Independent Thinking

Thoughts on Trump from a "liar"

23rd August 2017

On Tuesday night, the President of the United States said that most journalists are liars. We are, he said, "sick people". We are "crooked". We are "bad".

I would like to think this was a sketch from a Saturday Night TV show, a surreal parody to hammer home a point. It was, perhaps, a bit like A Modest Proposal, where Jonathan Swift presents the problem of hunger as an opportunity. "I have been assured," Swift wrote, "by a very knowing American of my acquaintance in London, that a young healthy child well nursed is at a year old a most delicious, nourishing, and wholesome food, whether stewed, roasted, baked, or boiled."

But this was not a parody and it was not satire. The man who said that most journalists were liars was not Alec Baldwin playing Donald Trump. It was the "real" Donald Trump, the man whose Twitter name is @realDonaldTrump. The real President of the United States really did say that most journalists are "bad".

This man, who called journalists liars, lied in his speech. At a rally in Phoenix, Arizona, he lied about what he said about events in Charlottesville last week. He said that what he said about Charlottesville was "perfect". What he said about events in Charlottesville last week, where a protester against white supremacists was killed by a white supremacist, was that there was hate on "many sides".

A journalist is meant to use the word "alleged" when they talk about a death. I can add it if you like, but a man did drive his car into a crowd and the woman hit by that car died. So it's hard to see what was "alleged" about that.

The white supremacists at that march were holding torches. They were chanting "Jews will not replace us". They were chanting "blood and soil". Quite a few were holding guns. Quite a few were carrying poles. One young woman was savagely beaten by some of those men carrying poles. The woman who was killed, and the woman who was beaten, were there to suggest that neo-Nazism is not really OK in 21st-century America. And the President of the United States backed the neo-Nazis up. There were, he said, some "very fine people" on that neo Nazi march.

The Ku Klux Klan were thrilled. Of course they were thrilled. Its former "grand wizard", David Duke, thanked Trump on Twitter for his "honesty and courage". Yes, a leading white supremacist really did praise a congenital liar and President of the United States for his "honesty". This really is where we are.

On Fox News, which has continued to support Donald Trump, two African-American commentators were brought in for a debate. One was expected to criticise Trump. The other was expected to talk about the dangers of erasing history and demolishing statues. Live on air, both of them cried. Nearly 50 years after the assassination of Martin Luther King, two highly educated, highly successful African-Americans spoke about their President on national television and cried. When I watched the clip, I cried, too.

Business leaders have resigned from Trump's business councils. Trump claims to have abolished the boards, and therefore "fired" them, himself. Community groups and religious leaders have spoken out. Some Republican politicians have spoken out. The vast majority have not.

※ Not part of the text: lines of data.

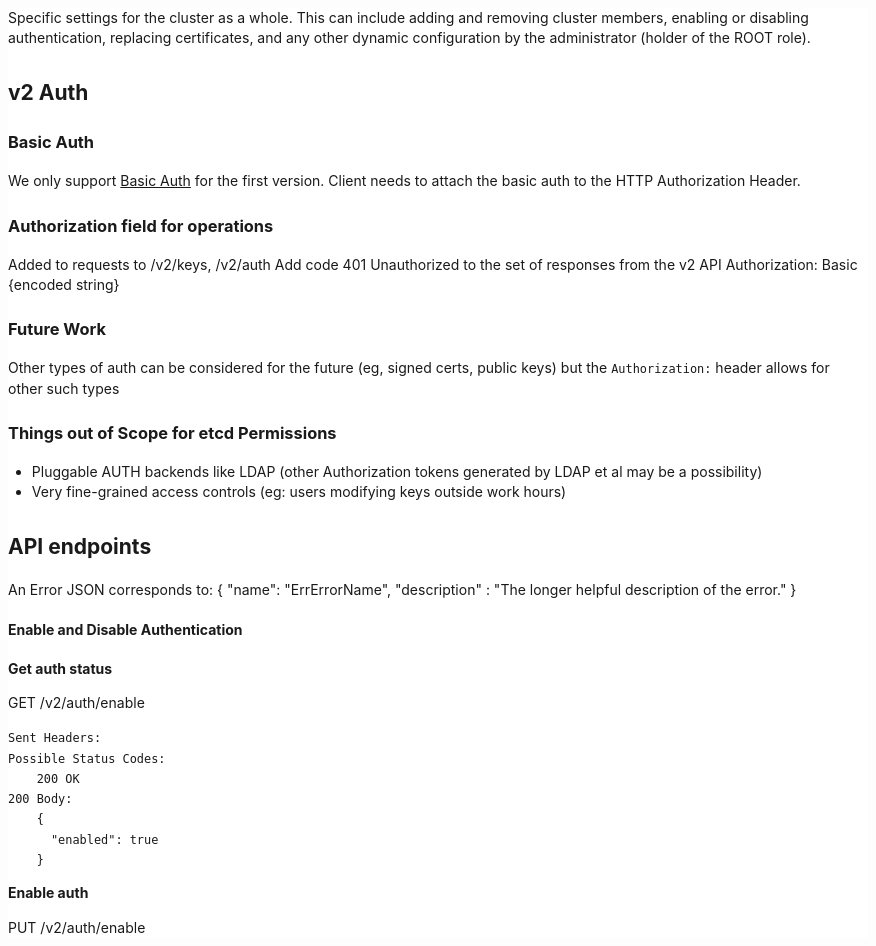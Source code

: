 Specific settings for the cluster as a whole. This can include adding and removing cluster members, enabling or disabling authentication, replacing certificates, and any other dynamic configuration by the administrator (holder of the ROOT role).

## v2 Auth

### Basic Auth
We only support [Basic Auth][basic-auth] for the first version. Client needs to attach the basic auth to the HTTP Authorization Header.

### Authorization field for operations
Added to requests to /v2/keys, /v2/auth
Add code 401 Unauthorized to the set of responses from the v2 API
Authorization: Basic {encoded string}

### Future Work
Other types of auth can be considered for the future (eg, signed certs, public keys) but the `Authorization:` header allows for other such types

### Things out of Scope for etcd Permissions

* Pluggable AUTH backends like LDAP (other Authorization tokens generated by LDAP et al may be a possibility)
* Very fine-grained access controls (eg: users modifying keys outside work hours)



## API endpoints

An Error JSON corresponds to:
{
  "name": "ErrErrorName",
  "description" : "The longer helpful description of the error."
}

#### Enable and Disable Authentication
        
**Get auth status**

GET  /v2/auth/enable

    Sent Headers:
    Possible Status Codes:
        200 OK
    200 Body:
        {
          "enabled": true
        }


**Enable auth**

PUT  /v2/auth/enable


[basic-auth]: https://en.wikipedia.org/wiki/Basic_access_authentication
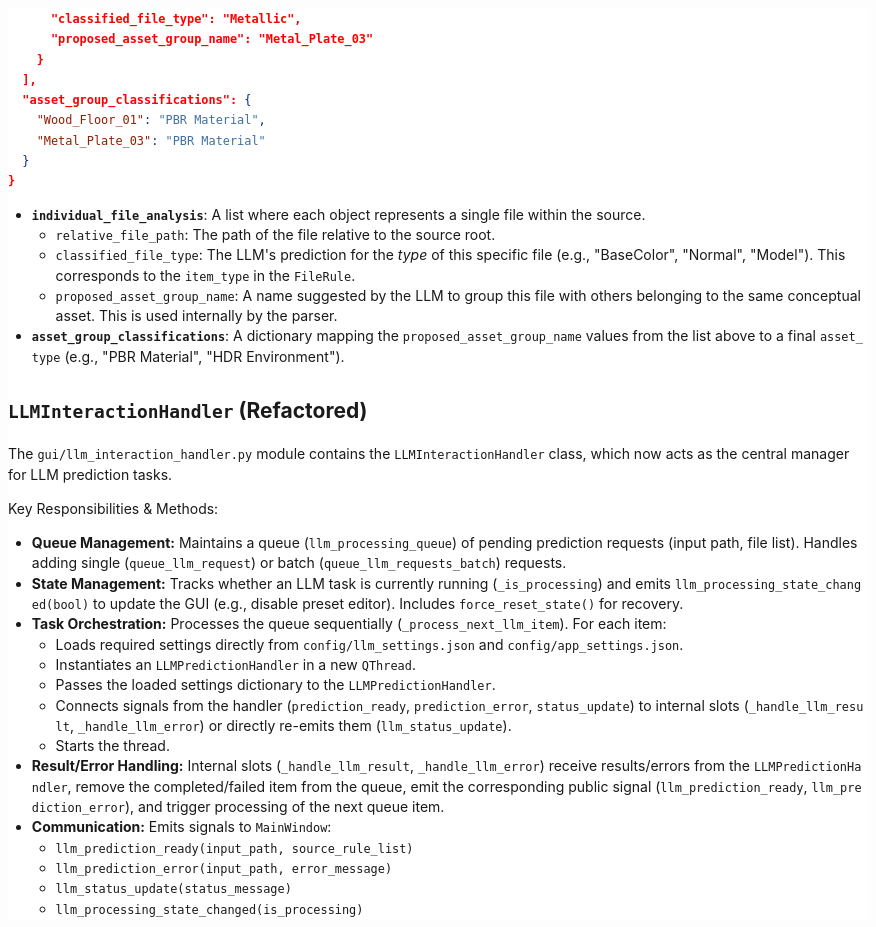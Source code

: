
 ```json
      "classified_file_type": "Metallic",
      "proposed_asset_group_name": "Metal_Plate_03"
    }
  ],
  "asset_group_classifications": {
    "Wood_Floor_01": "PBR Material",
    "Metal_Plate_03": "PBR Material"
  }
}
```

-   **`individual_file_analysis`**: A list where each object represents a single file within the source.
    -   `relative_file_path`: The path of the file relative to the source root.
    -   `classified_file_type`: The LLM's prediction for the *type* of this specific file (e.g., "BaseColor", "Normal", "Model"). This corresponds to the `item_type` in the `FileRule`.
    -   `proposed_asset_group_name`: A name suggested by the LLM to group this file with others belonging to the same conceptual asset. This is used internally by the parser.
-   **`asset_group_classifications`**: A dictionary mapping the `proposed_asset_group_name` values from the list above to a final `asset_type` (e.g., "PBR Material", "HDR Environment").

## `LLMInteractionHandler` (Refactored)

The `gui/llm_interaction_handler.py` module contains the `LLMInteractionHandler` class, which now acts as the central manager for LLM prediction tasks.

Key Responsibilities & Methods:

-   **Queue Management:** Maintains a queue (`llm_processing_queue`) of pending prediction requests (input path, file list). Handles adding single (`queue_llm_request`) or batch (`queue_llm_requests_batch`) requests.
-   **State Management:** Tracks whether an LLM task is currently running (`_is_processing`) and emits `llm_processing_state_changed(bool)` to update the GUI (e.g., disable preset editor). Includes `force_reset_state()` for recovery.
-   **Task Orchestration:** Processes the queue sequentially (`_process_next_llm_item`). For each item:
    *   Loads required settings directly from `config/llm_settings.json` and `config/app_settings.json`.
    *   Instantiates an `LLMPredictionHandler` in a new `QThread`.
    *   Passes the loaded settings dictionary to the `LLMPredictionHandler`.
    *   Connects signals from the handler (`prediction_ready`, `prediction_error`, `status_update`) to internal slots (`_handle_llm_result`, `_handle_llm_error`) or directly re-emits them (`llm_status_update`).
    *   Starts the thread.
-   **Result/Error Handling:** Internal slots (`_handle_llm_result`, `_handle_llm_error`) receive results/errors from the `LLMPredictionHandler`, remove the completed/failed item from the queue, emit the corresponding public signal (`llm_prediction_ready`, `llm_prediction_error`), and trigger processing of the next queue item.
-   **Communication:** Emits signals to `MainWindow`:
    *   `llm_prediction_ready(input_path, source_rule_list)`
    *   `llm_prediction_error(input_path, error_message)`
    *   `llm_status_update(status_message)`
    *   `llm_processing_state_changed(is_processing)`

A UN Panel has denounced "the failure at the highest political level of the United States of America to unequivocally reject and condemn" racist violence. It said it is "deeply concerned by the example this failure could set for the rest of the world". The last time this committee, for "the elimination of racial discrimination", pronounced on anything was on ethnic violence in Burundi.

Donald Trump generates more headlines than anyone else in the world. He's crazy for publicity. He's probably crazy, but we journalists are not allowed to speculate about that. Apparently you have to actually examine someone to know whether or not they are crazy. You can't actually get any kind of sense from what they say and do.

In the months after Donald Trump was elected, some people started talking about the 1930s. These people were slapped down. We were all told not to be hyperbolic. We were all told that Donald Trump would calm down. He may have campaigned like a shock jock, but he would, we were told, govern like a grown up. He has not governed like a grown up. He has made Kim Jong Un look like a serious politician, even as he ignites a serious threat of nuclear war.

We are all hooked on our Trump fixes, our Trump jokes, our Trump cartoons. We are all hooked on our Trump laughs. But this is not funny. It really, really isn't funny. The Western world is currently led by a lying racist who is wrecking a once-great nation as casually as he wrecks lives.

Now we all have some sense of what it was like, that terrible build-up to that terrible war. People carried on laughing and dancing and eating chocolate and drinking wine. I don't know what else you do as you watch disaster unfold. Please God, there will not be an actual war, with mushroom clouds and fireballs and millions of people wiped out. But there is certainly a war on truth and we journalists are going to have to fight it.